***** Exercise materials *****
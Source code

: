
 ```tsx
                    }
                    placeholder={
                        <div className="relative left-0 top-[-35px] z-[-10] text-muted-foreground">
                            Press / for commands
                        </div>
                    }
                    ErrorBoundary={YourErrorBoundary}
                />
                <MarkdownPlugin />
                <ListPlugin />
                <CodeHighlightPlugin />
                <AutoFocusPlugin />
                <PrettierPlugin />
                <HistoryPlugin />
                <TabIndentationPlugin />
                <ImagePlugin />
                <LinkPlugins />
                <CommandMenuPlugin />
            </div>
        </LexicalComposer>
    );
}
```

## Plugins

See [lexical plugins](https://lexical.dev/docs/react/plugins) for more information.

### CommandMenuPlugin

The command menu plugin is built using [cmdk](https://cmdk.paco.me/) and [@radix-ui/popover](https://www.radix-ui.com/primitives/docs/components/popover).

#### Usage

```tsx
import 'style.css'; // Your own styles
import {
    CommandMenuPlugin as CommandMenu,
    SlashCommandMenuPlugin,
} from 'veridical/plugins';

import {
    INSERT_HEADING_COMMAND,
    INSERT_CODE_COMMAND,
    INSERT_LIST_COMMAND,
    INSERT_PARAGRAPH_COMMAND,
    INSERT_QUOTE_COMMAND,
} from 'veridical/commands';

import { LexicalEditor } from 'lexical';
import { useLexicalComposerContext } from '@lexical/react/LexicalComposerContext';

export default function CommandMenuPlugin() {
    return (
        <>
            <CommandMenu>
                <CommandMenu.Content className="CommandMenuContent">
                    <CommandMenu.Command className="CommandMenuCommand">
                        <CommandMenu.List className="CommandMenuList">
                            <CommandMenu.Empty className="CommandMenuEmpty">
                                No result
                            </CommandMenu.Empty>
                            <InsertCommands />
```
*****
## [Task to carry out]
After reading the records above, transcribe them verbatim.

## [Answer space]
Source code

:
 ```tsx
                    }
                    placeholder={
                        <div className="relative left-0 top-[-35px] z-[-10] text-muted-foreground">
                            Press / for commands
                        </div>
                    }
                    ErrorBoundary={YourErrorBoundary}
                />
                <MarkdownPlugin />
                <ListPlugin />
                <CodeHighlightPlugin />
                <AutoFocusPlugin />
                <PrettierPlugin />
                <HistoryPlugin />
                <TabIndentationPlugin />
                <ImagePlugin />
                <LinkPlugins />
                <CommandMenuPlugin />
            </div>
        </LexicalComposer>
    );
}
```

## Plugins

See [lexical plugins](https://lexical.dev/docs/react/plugins) for more information.

### CommandMenuPlugin

The command menu plugin is built using [cmdk](https://cmdk.paco.me/) and [@radix-ui/popover](https://www.radix-ui.com/primitives/docs/components/popover).

#### Usage

```tsx
import 'style.css'; // Your own styles
import {
    CommandMenuPlugin as CommandMenu,
    SlashCommandMenuPlugin,
} from 'veridical/plugins';

import {
    INSERT_HEADING_COMMAND,
    INSERT_CODE_COMMAND,
    INSERT_LIST_COMMAND,
    INSERT_PARAGRAPH_COMMAND,
    INSERT_QUOTE_COMMAND,
} from 'veridical/commands';

import { LexicalEditor } from 'lexical';
import { useLexicalComposerContext } from '@lexical/react/LexicalComposerContext';

export default function CommandMenuPlugin() {
    return (
        <>
            <CommandMenu>
                <CommandMenu.Content className="CommandMenuContent">
                    <CommandMenu.Command className="CommandMenuCommand">
                        <CommandMenu.List className="CommandMenuList">
                            <CommandMenu.Empty className="CommandMenuEmpty">
                                No result
                            </CommandMenu.Empty>
                            <InsertCommands />
```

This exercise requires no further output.